_Description of the task_
From the first line to the last, retype the records exactly and skip the pictures.

○ ○ ○ ○

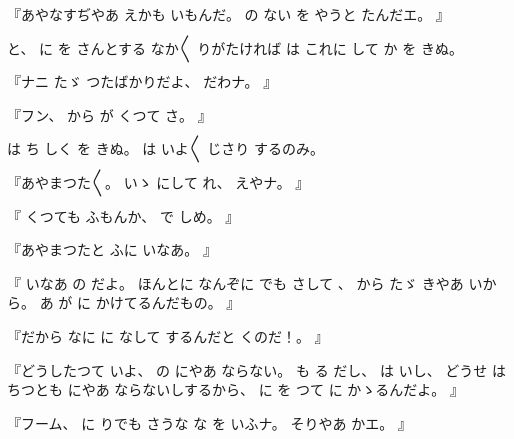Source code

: %
『あやなすぢやあ
えかも
いもんだ。
%
の
ない
を
やうと
たんだエ。
』

%
と、
%
に
を
さんとする
なか〳〵
りがたければ
は
これに
して
か
を
きぬ。

%
『ナニ
たゞ
つたばかりだよ、
%
だわナ。
』

%
『フン、
%
から
が
くつて
さ。
』

%
は
ち
しく
を
きぬ。
%
は
いよ〳〵
じさり
するのみ。

%
『あやまつた〳〵。
%
いゝ
にして
れ、
%
えやナ。
』

%
『
くつても
ふもんか、
%
で
しめ。
』

%
『あやまつたと
ふに
いなあ。
』

%
『
いなあ
の
だよ。
%
ほんとに
なんぞに
でも
さして
、
%
から
たゞ
きやあ
いから。
%
あ
が
に
かけてるんだもの。
』

%
『だから
なに
に
なして
するんだと
くのだ！。
』

%
『どうしたつて
いよ、
%
の
にやあ
ならない。
%
も
る
だし、
%
は
いし、
%
どうせ
は
ちつとも
にやあ
ならないしするから、
%
に
を
つて
に
かゝるんだよ。
』

%
『フーム、
%
に
りでも
さうな
な
を
いふナ。
%
そりやあ
かエ。
』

○ ○ ○ ○

_Finished exercise_
Source code

: %
『あやなすぢやあ
えかも
いもんだ。
%
の
ない
を
やうと
たんだエ。
』

%
と、
%
に
を
さんとする
なか〳〵
りがたければ
は
これに
して
か
を
きぬ。

%
『ナニ
たゞ
つたばかりだよ、
%
だわナ。
』

%
『フン、
%
から
が
くつて
さ。
』

%
は
ち
しく
を
きぬ。
%
は
いよ〳〵
じさり
するのみ。

%
『あやまつた〳〵。
%
いゝ
にして
れ、
%
えやナ。
』

%
『
くつても
ふもんか、
%
で
しめ。
』

%
『あやまつたと
ふに
いなあ。
』

%
『
いなあ
の
だよ。
%
ほんとに
なんぞに
でも
さして
、
%
から
たゞ
きやあ
いから。
%
あ
が
に
かけてるんだもの。
』

%
『だから
なに
に
なして
するんだと
くのだ！。
』

%
『どうしたつて
いよ、
%
の
にやあ
ならない。
%
も
る
だし、
%
は
いし、
%
どうせ
は
ちつとも
にやあ
ならないしするから、
%
に
を
つて
に
かゝるんだよ。
』

%
『フーム、
%
に
りでも
さうな
な
を
いふナ。
%
そりやあ
かエ。
』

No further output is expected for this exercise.